File size: 5,944 Bytes

---
# For reference on model card metadata, see the spec: https://github.com/huggingface/hub-docs/blob/main/modelcard.md?plain=1
# Doc / guide: https://huggingface.co/docs/hub/model-cards
{{ card_data }}
---

# Model Card for mamba-2.8b-slimpj-OpenOrca_1ep

<!-- Provide a quick summary of what the model is/does. -->

This is a finetune of mamba-2.8b-slimpj for instruction following using the OpenOrca dataset.

## Model Details

### Model Description

<!-- Provide a longer summary of what this model is. -->
This is a finetune of the mamba reference model mamba-2.8b-slimpj from the paper https://arxiv.org/abs/2312.00752

It has been fine-tuned for instruction following using the OpenOrca dataset and training for 1 epoch.

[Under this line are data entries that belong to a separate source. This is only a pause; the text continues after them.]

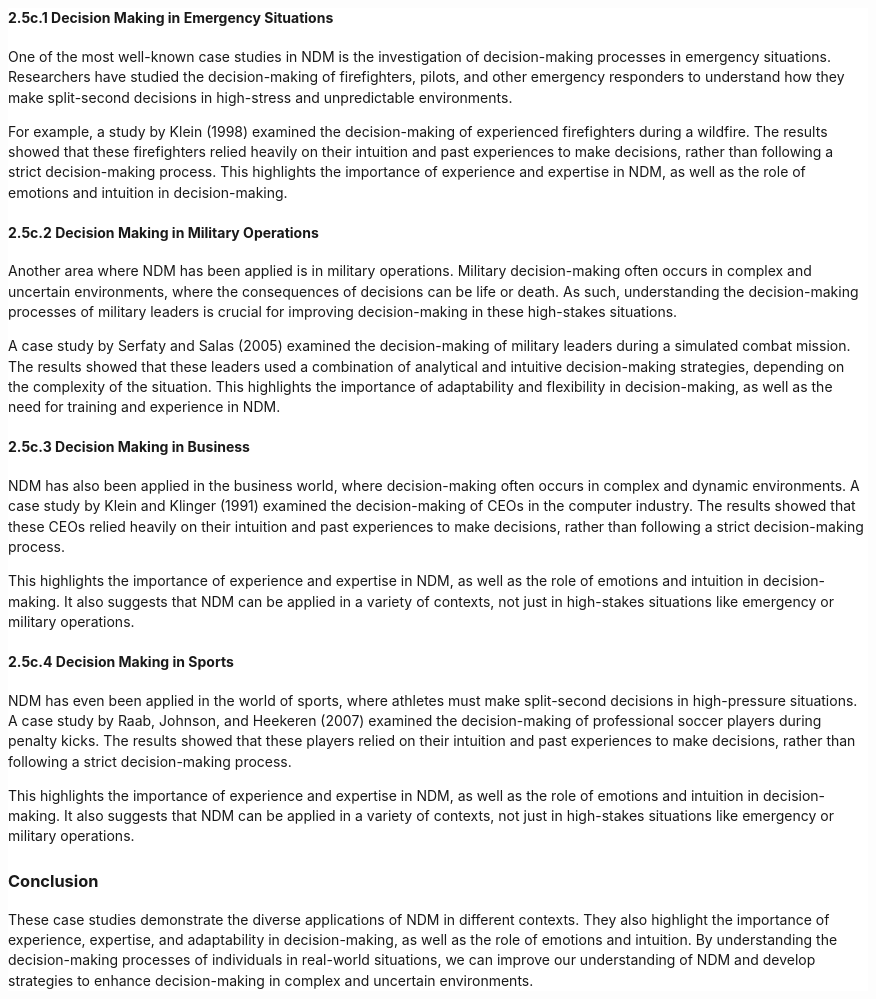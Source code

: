 #### 2.5c.1 Decision Making in Emergency Situations

One of the most well-known case studies in NDM is the investigation of decision-making processes in emergency situations. Researchers have studied the decision-making of firefighters, pilots, and other emergency responders to understand how they make split-second decisions in high-stress and unpredictable environments.

For example, a study by Klein (1998) examined the decision-making of experienced firefighters during a wildfire. The results showed that these firefighters relied heavily on their intuition and past experiences to make decisions, rather than following a strict decision-making process. This highlights the importance of experience and expertise in NDM, as well as the role of emotions and intuition in decision-making.

#### 2.5c.2 Decision Making in Military Operations

Another area where NDM has been applied is in military operations. Military decision-making often occurs in complex and uncertain environments, where the consequences of decisions can be life or death. As such, understanding the decision-making processes of military leaders is crucial for improving decision-making in these high-stakes situations.

A case study by Serfaty and Salas (2005) examined the decision-making of military leaders during a simulated combat mission. The results showed that these leaders used a combination of analytical and intuitive decision-making strategies, depending on the complexity of the situation. This highlights the importance of adaptability and flexibility in decision-making, as well as the need for training and experience in NDM.

#### 2.5c.3 Decision Making in Business

NDM has also been applied in the business world, where decision-making often occurs in complex and dynamic environments. A case study by Klein and Klinger (1991) examined the decision-making of CEOs in the computer industry. The results showed that these CEOs relied heavily on their intuition and past experiences to make decisions, rather than following a strict decision-making process.

This highlights the importance of experience and expertise in NDM, as well as the role of emotions and intuition in decision-making. It also suggests that NDM can be applied in a variety of contexts, not just in high-stakes situations like emergency or military operations.

#### 2.5c.4 Decision Making in Sports

NDM has even been applied in the world of sports, where athletes must make split-second decisions in high-pressure situations. A case study by Raab, Johnson, and Heekeren (2007) examined the decision-making of professional soccer players during penalty kicks. The results showed that these players relied on their intuition and past experiences to make decisions, rather than following a strict decision-making process.

This highlights the importance of experience and expertise in NDM, as well as the role of emotions and intuition in decision-making. It also suggests that NDM can be applied in a variety of contexts, not just in high-stakes situations like emergency or military operations.

### Conclusion

These case studies demonstrate the diverse applications of NDM in different contexts. They also highlight the importance of experience, expertise, and adaptability in decision-making, as well as the role of emotions and intuition. By understanding the decision-making processes of individuals in real-world situations, we can improve our understanding of NDM and develop strategies to enhance decision-making in complex and uncertain environments.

- **Model type:** Mamba State Space Model (mamba_ssm)
- **Finetuned from model:** https://huggingface.co/state-spaces/mamba-2.8b-slimpj


## Uses

This model is intended to evaluate fine-tuning results on mamba models.

## Usage

### Prompt structure

The prompt structure used in fine-tuning is alpaca format:

"### Human:\n%question%\n\n### AI response:\n%response%"

## Training Details

### Training Data

https://huggingface.co/datasets/Open-Orca/OpenOrca

### Training Procedure

Trained using text-generation-webui with code from the mamba_ssm pull request.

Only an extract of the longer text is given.